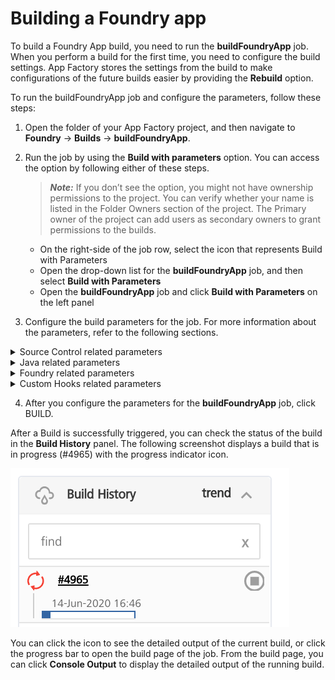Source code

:                           

Building a Foundry app
=====================

To build a Foundry App build, you need to run the **buildFoundryApp** job. When you perform a build for the first time, you need to configure the build settings. App Factory stores the settings from the build to make configurations of the future builds easier by providing the **Rebuild** option.

To run the buildFoundryApp job and configure the parameters, follow these steps:

1.  Open the folder of your App Factory project, and then navigate to **Foundry** → **Builds** → **buildFoundryApp**.
2.  Run the job by using the **Build with parameters** option. You can access the option by following either of these steps.  
    
    > **_Note:_** If you don’t see the option, you might not have ownership permissions to the project. You can verify whether your name is listed in the Folder Owners section of the project. The Primary owner of the project can add users as secondary owners to grant permissions to the builds.
    
    *   On the right-side of the job row, select the icon that represents Build with Parameters
    *   Open the drop-down list for the **buildFoundryApp** job, and then select **Build with Parameters**
    *   Open the **buildFoundryApp** job and click **Build with Parameters** on the left panel
3.  Configure the build parameters for the job. For more information about the parameters, refer to the following sections.  
    
    
<details close markdown="block"><summary>Source Control related parameters</summary>
    
   <table style="width: 80%;mc-table-style: url('Resources/TableStyles/Basic.css');" class="TableStyle-Basic" cellspacing="0"><colgroup><col class="TableStyle-Basic-Column-Column1"><col class="TableStyle-Basic-Column-Column1"></colgroup><tbody><tr class="TableStyle-Basic-Body-Body1"><th class="TableStyle-Basic-BodyE-Column1-Body1">Parameter</th><th class="TableStyle-Basic-BodyD-Column1-Body1">Description</th></tr><tr class="TableStyle-Basic-Body-Body1"><td class="TableStyle-Basic-BodyB-Column1-Body1">SCM_BRANCH</td><td class="TableStyle-Basic-BodyA-Column1-Body1">Specifies the branch, release tag, or the commit ID of the repository that contains the source code of the Foundry app.</td></tr></tbody></table>
    
</details>
<details close markdown="block"><summary>Java related parameters</summary>
    
> **_Important:_** The JAR files that you want to use for your project must follow the Maven naming convention. For more information, refer to [JAR file naming convention](#JAR).
    
   <table style="width: 80%;mc-table-style: url('Resources/TableStyles/Basic.css');" class="TableStyle-Basic" cellspacing="0"><colgroup><col class="TableStyle-Basic-Column-Column1"><col class="TableStyle-Basic-Column-Column1"></colgroup><tbody><tr class="TableStyle-Basic-Body-Body1"><th class="TableStyle-Basic-BodyE-Column1-Body1">Parameter</th><th class="TableStyle-Basic-BodyD-Column1-Body1">Description</th></tr><tr class="TableStyle-Basic-Body-Body1"><td class="TableStyle-Basic-BodyE-Column1-Body1">CLEAN_JAVA_ASSETS</td><td class="TableStyle-Basic-BodyD-Column1-Body1">Specifies whether App Factory must remove the JAR files of the Foundry source code that are stored in the repository before the app is imported to Foundry.You can use the parameter with BUILD_JAVA_ASSETS to clean the existing JAR files, and then use the JAR files that are built by the Maven POM scripts in the build pipeline.</td></tr><tr class="TableStyle-Basic-Body-Body1"><td class="TableStyle-Basic-BodyE-Column1-Body1">BUILD_JAVA_ASSETS</td><td class="TableStyle-Basic-BodyD-Column1-Body1">Specifies whether App Factory must build and import the Java dependencies from the repository. If this parameter is enabled, App Factory checks out the Java source code, compiles it, packages it, and then bundles it with the Foundry app.If this parameter is enabled, App Factory displays the following build parameters:JAVA_PROJECTS_DIRMVN_GOALS_AND_OPTIONS<span class="autonumber"><span><b><i><span style="color: #0a9c4a;" class="mcFormatColor">Note: </span></i></b></span></span>Only Maven 3 is supported as the Java build mechanism.</td></tr><tr class="TableStyle-Basic-Body-Body1"><td class="TableStyle-Basic-BodyE-Column1-Body1"><a name="JAVA_PROJECTS_DIR"></a>JAVA_PROJECTS_DIR</td><td class="TableStyle-Basic-BodyD-Column1-Body1">Specifies the path of the directory that contains the Java assets that you want to build.For example, if your Java assets are stored in <code class="file_names">path/to/Java/Asset1</code> and <code class="file_names">path/to/Java/Asset2</code>, the Java directory is <code class="file_names">path/to/Java</code>.If your Java assets are stored in a separate repository, add the name of the repository as a prefix to the path of the directory.For example, if your repository name is <code class="file_names">JavaRepo.git</code>, and your Java assets are stored in <code class="file_names">path/to/Java</code>, the Java directory is <code class="file_names">JavaRepo/path/to/Java</code>.<span class="autonumber"><span><b><i><span style="color: #0a9c4a;" class="mcFormatColor">Note: </span></i></b></span></span>This parameter is displayed only if BUILD_JAVA_ASSETS is enabled.</td></tr><tr class="TableStyle-Basic-Body-Body1"><td class="TableStyle-Basic-BodyB-Column1-Body1">MVN_GOALS_AND_OPTIONS</td><td class="TableStyle-Basic-BodyA-Column1-Body1">Specifies the Maven goals that you want to run to build the Java assets. You can also add command line options for the mvn command.The default Maven goals are: <code class="codefirst">clean package</code>.You can invoke Maven with a different set of goals, maven profiles, or additional arguments by using the -D option.For example: <code class="codefirst">clean package -DskipTests -Darg1=foo1 -Darg2=foo2</code><span class="autonumber"><span><b><i><span style="color: #0a9c4a;" class="mcFormatColor">Note: </span></i></b></span></span>This parameter is displayed only if BUILD_JAVA_ASSETS is enabled.</td></tr></tbody></table>
    
</details>
<details close markdown="block"><summary>Foundry related parameters</summary>
    
  <table style="mc-table-style: url]('Resources/TableStyles/Basic.css');width: 80%;" class="TableStyle-Basic" cellspacing="0"><colgroup><col class="TableStyle-Basic-Column-Column1"><col class="TableStyle-Basic-Column-Column1"></colgroup><tbody><tr class="TableStyle-Basic-Body-Body1"><th class="TableStyle-Basic-BodyE-Column1-Body1">Parameter</th><th class="TableStyle-Basic-BodyD-Column1-Body1">Description</th></tr><tr class="TableStyle-Basic-Body-Body1"><td class="TableStyle-Basic-BodyE-Column1-Body1">FOUNDRY_APP_CONFIG</td><td class="TableStyle-Basic-BodyD-Column1-Body1">Specifies the configuration that App Factory uses to connect the Iris (client) app to corresponding Foundry (server) app.The configuration includes the hosting type, cloud account, environment name, and the Foundry app name.The build pipeline refers to this parameter for the Foundry Account details to Import and Publish the app. For more information, refer to <a href="ManagingCredentials.html#Adding_Foundry" target="_blank">Adding new VoltMX Foundry App Config</a>.</td></tr><tr class="TableStyle-Basic-Body-Body1"><td class="TableStyle-Basic-BodyE-Column1-Body1">IMPORT</td><td class="TableStyle-Basic-BodyD-Column1-Body1">Specifies whether App Factory must import the Foundry app to the Foundry cloud that is specified in the FOUNDRY_APP_CONFIG.If the parameter is disabled and you want to import the app, you must download the package from the link that is shared in the email and manually import it to Foundry.If this parameter is enabled, App Factory displays the following build parameters:FOUNDRY_CREDENTIALS_IDIMPORT_FOUNDRY_APP_VERSIONPUBLISH<span class="autonumber"><span><b><i><span style="color: #0a9c4a;" class="mcFormatColor">Note: </span></i></b></span></span>To publish the Foundry app to an environment, you must import the app to the Foundry cloud.</td></tr><tr class="TableStyle-Basic-Body-Body1"><td class="TableStyle-Basic-BodyE-Column1-Body1">FOUNDRY_CREDENTIALS_ID</td><td class="TableStyle-Basic-BodyD-Column1-Body1">Specifies the credentials that App Factory uses to import and publish the app to the Foundry cloud. The Foundry cloud must be specified in the FOUNDRY_APP_CONFIG. For more information, refer to <a href="ManagingCredentials.html#Cloud" target="_blank">Adding New Cloud Credentials</a>.<span class="autonumber"><span><b><i><span style="color: #0a9c4a;" class="mcFormatColor">Note: </span></i></b></span></span>This parameter is displayed only if IMPORT is enabled.</td></tr><tr class="TableStyle-Basic-Body-Body1"><td class="TableStyle-Basic-BodyE-Column1-Body1">IMPORT_FOUNDRY_APP_VERSION</td><td class="TableStyle-Basic-BodyD-Column1-Body1">Specifies the location from which the version of the Foundry app is fetched.To fetch the app version, you can use either of these sources:<b>Meta.json</b> file that is stored in the repositoryFOUNDRY_APP_CONFIG parameterType the version manually<div class="Note" data-mc-autonum="<b><i><span style=&quot;color: #0a9c4a;&quot; class=&quot;mcFormatColor&quot;>Note: </span></i></b>"><span class="autonumber"><span><b><i><span style="color: #0a9c4a;" class="mcFormatColor">Note: </span></i></b></span></span>If you select the <b>Type it in</b> option, App Factory displays the FOUNDRY_APP_VERSION parameter.This parameter is displayed only if IMPORT is enabled.</div></td></tr><tr class="TableStyle-Basic-Body-Body1"><td class="TableStyle-Basic-BodyE-Column1-Body1">FOUNDRY_APP_VERSION</td><td class="TableStyle-Basic-BodyD-Column1-Body1">Specifies the version of the Foundry app that you want to import.The version must be in the format &lt;major&gt;.&lt;minor&gt;, for example: <b>1.0</b> or <b>999.99</b>. The major version must be between 1 and 999, and the minor version must be between 1 and 99.<span class="autonumber"><span><b><i><span style="color: #0a9c4a;" class="mcFormatColor">Note: </span></i></b></span></span>This parameter is applicable only if the IMPORT_FOUNDRY_APP_VERSION is selected as <b>Type it in</b>.</td></tr><tr class="TableStyle-Basic-Body-Body1"><td class="TableStyle-Basic-BodyE-Column1-Body1">PUBLISH</td><td class="TableStyle-Basic-BodyD-Column1-Body1">Specifies whether App Factory must publish the app to the Foundry environment.If the parameter is disabled and you want to publish the app to a run-time environment, you need to manually publish the app from the Foundry console.If you enable this parameter, App Factory displays the following parameters:SERVICE_CONFIG_PATH<span class="autonumber"><span><b><i><span style="color: #0a9c4a;" class="mcFormatColor">Note: </span></i></b></span></span>This parameter is displayed only if IMPORT is enabled.</td></tr><tr class="TableStyle-Basic-Body-Body1"><td class="TableStyle-Basic-BodyB-Column1-Body1"><a name="SERVICE_CONFIG"></a>SERVICE_CONFIG_PATH</td><td class="TableStyle-Basic-BodyA-Column1-Body1">Specifies the path to the service configuration JSON file relative to the root of the source code repository. For information about service configuration, refer to <a href="../../../Foundry/voltmx_foundry_user_guide/Content/ServiceConfigProfile.html" target="_blank">Managing Service Profiles</a>.<span class="autonumber"><span><b><i><span style="color: #ff6600;" class="mcFormatColor">Important: </span></i></b></span></span>This parameter is only applicable for Foundry Console versions V9SP2 or later.App Factory supports custom locations for the configuration file, but HCL recommends naming the folder <code class="codefirst" style="font-size: 11pt;">configuration</code>. HCL also recommends naming every JSON file after the environment it is meant for. For example: If your environment is called <b>Test Env</b>, your configuration file should be <code class="codefirst" style="font-size: 11pt;">configuration/Test_Env.json</code>.<span class="autonumber"><span><b><i><span style="color: #0a9c4a;" class="mcFormatColor">Note: </span></i></b></span></span>This parameter is displayed only if the <code class="codefirst">PUBLISH</code> parameter is selected.</td></tr></tbody></table>
    
</details>
<details close markdown="block"><summary>Custom Hooks related parameters</summary>
    
  <table style="width: 80%;mc-table-style: url('Resources/TableStyles/Basic.css');" class="TableStyle-Basic" cellspacing="0"><colgroup><col class="TableStyle-Basic-Column-Column1"><col class="TableStyle-Basic-Column-Column1"></colgroup><tbody><tr class="TableStyle-Basic-Body-Body1"><th class="TableStyle-Basic-BodyE-Column1-Body1">Parameter</th><th class="TableStyle-Basic-BodyD-Column1-Body1">Description</th></tr><tr class="TableStyle-Basic-Body-Body1"><td class="TableStyle-Basic-BodyB-Column1-Body1">RUN_CUSTOM_HOOKS</td><td class="TableStyle-Basic-BodyA-Column1-Body1">Specifies whether Custom Hooks must be run as part of the build pipeline. If this parameter is disabled, App Factory does not run Custom Hooks in the build pipeline.</td></tr></tbody></table>

</details>
    
4.  After you configure the parameters for the **buildFoundryApp** job, click BUILD.

After a Build is successfully triggered, you can check the status of the build in the **Build History** panel. The following screenshot displays a build that is in progress (#4965) with the progress indicator icon.

![](Resources/Images/Foundry_buildStatus.png)

You can click the icon to see the detailed output of the current build, or click the progress bar to open the build page of the job. From the build page, you can click **Console Output** to display the detailed output of the running build.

----------

§ Exercise description
Which lines of the data contain the word "markdown"? Copy each one.

§ Exercise output
<details close markdown="block"><summary>Source Control related parameters</summary>
<details close markdown="block"><summary>Java related parameters</summary>
<details close markdown="block"><summary>Foundry related parameters</summary>
<details close markdown="block"><summary>Custom Hooks related parameters</summary>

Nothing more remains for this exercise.